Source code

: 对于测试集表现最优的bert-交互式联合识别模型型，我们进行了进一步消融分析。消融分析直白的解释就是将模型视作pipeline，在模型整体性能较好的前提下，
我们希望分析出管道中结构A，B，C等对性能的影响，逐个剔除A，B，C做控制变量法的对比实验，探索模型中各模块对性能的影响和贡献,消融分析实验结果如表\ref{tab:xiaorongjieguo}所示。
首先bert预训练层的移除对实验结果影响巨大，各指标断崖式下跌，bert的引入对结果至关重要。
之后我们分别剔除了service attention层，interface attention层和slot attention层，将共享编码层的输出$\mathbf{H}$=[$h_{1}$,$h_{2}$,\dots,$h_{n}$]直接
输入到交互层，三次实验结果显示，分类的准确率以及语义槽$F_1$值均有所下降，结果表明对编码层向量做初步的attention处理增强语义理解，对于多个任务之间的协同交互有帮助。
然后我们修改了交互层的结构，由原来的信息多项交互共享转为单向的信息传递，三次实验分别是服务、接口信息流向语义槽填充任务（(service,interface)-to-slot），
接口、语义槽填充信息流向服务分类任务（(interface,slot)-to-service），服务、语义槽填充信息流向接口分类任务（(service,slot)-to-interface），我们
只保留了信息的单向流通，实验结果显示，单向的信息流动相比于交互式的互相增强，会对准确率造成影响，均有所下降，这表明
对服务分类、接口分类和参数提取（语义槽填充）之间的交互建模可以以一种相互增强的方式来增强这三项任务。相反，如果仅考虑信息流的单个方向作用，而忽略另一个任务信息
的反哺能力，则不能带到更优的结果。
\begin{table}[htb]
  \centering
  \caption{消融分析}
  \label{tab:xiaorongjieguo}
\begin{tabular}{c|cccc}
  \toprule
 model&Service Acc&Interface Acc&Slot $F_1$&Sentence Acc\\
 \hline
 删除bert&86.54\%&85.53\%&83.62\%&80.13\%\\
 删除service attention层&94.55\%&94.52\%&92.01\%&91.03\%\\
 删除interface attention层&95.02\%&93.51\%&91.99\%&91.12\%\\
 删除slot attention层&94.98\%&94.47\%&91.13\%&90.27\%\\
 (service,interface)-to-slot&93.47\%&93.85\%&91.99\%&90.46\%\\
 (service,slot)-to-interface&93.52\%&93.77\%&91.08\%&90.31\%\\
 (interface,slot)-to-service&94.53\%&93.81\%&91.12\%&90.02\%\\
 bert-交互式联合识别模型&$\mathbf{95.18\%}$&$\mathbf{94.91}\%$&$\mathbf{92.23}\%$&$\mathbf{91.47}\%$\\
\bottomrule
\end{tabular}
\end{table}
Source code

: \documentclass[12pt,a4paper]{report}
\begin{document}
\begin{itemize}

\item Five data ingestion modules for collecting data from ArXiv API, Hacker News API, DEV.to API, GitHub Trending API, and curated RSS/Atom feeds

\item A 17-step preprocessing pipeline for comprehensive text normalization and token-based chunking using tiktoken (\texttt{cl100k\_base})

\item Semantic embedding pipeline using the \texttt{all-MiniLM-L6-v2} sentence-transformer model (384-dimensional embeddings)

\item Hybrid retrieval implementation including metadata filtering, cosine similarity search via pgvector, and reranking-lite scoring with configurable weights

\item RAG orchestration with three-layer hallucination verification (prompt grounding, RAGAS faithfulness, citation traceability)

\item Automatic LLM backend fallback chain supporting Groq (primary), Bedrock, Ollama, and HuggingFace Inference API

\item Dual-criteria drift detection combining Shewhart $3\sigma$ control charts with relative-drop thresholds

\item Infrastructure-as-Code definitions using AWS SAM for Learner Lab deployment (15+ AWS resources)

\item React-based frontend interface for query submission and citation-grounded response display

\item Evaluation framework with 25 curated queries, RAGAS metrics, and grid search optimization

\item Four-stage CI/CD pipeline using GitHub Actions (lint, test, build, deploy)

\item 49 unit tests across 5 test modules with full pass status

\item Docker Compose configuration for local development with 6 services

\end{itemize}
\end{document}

**ACTION ITEM:**
Everything above from the line containing "对服务分类、接口分类和参数提" down to the line containing "model (384-dimensional embeddings)" should be copied exactly, both end lines included, and nothing else.

**OUTPUT BELOW:**
对服务分类、接口分类和参数提取（语义槽填充）之间的交互建模可以以一种相互增强的方式来增强这三项任务。相反，如果仅考虑信息流的单个方向作用，而忽略另一个任务信息
的反哺能力，则不能带到更优的结果。
\begin{table}[htb]
  \centering
  \caption{消融分析}
  \label{tab:xiaorongjieguo}
\begin{tabular}{c|cccc}
  \toprule
 model&Service Acc&Interface Acc&Slot $F_1$&Sentence Acc\\
 \hline
 删除bert&86.54\%&85.53\%&83.62\%&80.13\%\\
 删除service attention层&94.55\%&94.52\%&92.01\%&91.03\%\\
 删除interface attention层&95.02\%&93.51\%&91.99\%&91.12\%\\
 删除slot attention层&94.98\%&94.47\%&91.13\%&90.27\%\\
 (service,interface)-to-slot&93.47\%&93.85\%&91.99\%&90.46\%\\
 (service,slot)-to-interface&93.52\%&93.77\%&91.08\%&90.31\%\\
 (interface,slot)-to-service&94.53\%&93.81\%&91.12\%&90.02\%\\
 bert-交互式联合识别模型&$\mathbf{95.18\%}$&$\mathbf{94.91}\%$&$\mathbf{92.23}\%$&$\mathbf{91.47}\%$\\
\bottomrule
\end{tabular}
\end{table}
Source code

: \documentclass[12pt,a4paper]{report}
\begin{document}
\begin{itemize}

\item Five data ingestion modules for collecting data from ArXiv API, Hacker News API, DEV.to API, GitHub Trending API, and curated RSS/Atom feeds

\item A 17-step preprocessing pipeline for comprehensive text normalization and token-based chunking using tiktoken (\texttt{cl100k\_base})

\item Semantic embedding pipeline using the \texttt{all-MiniLM-L6-v2} sentence-transformer model (384-dimensional embeddings)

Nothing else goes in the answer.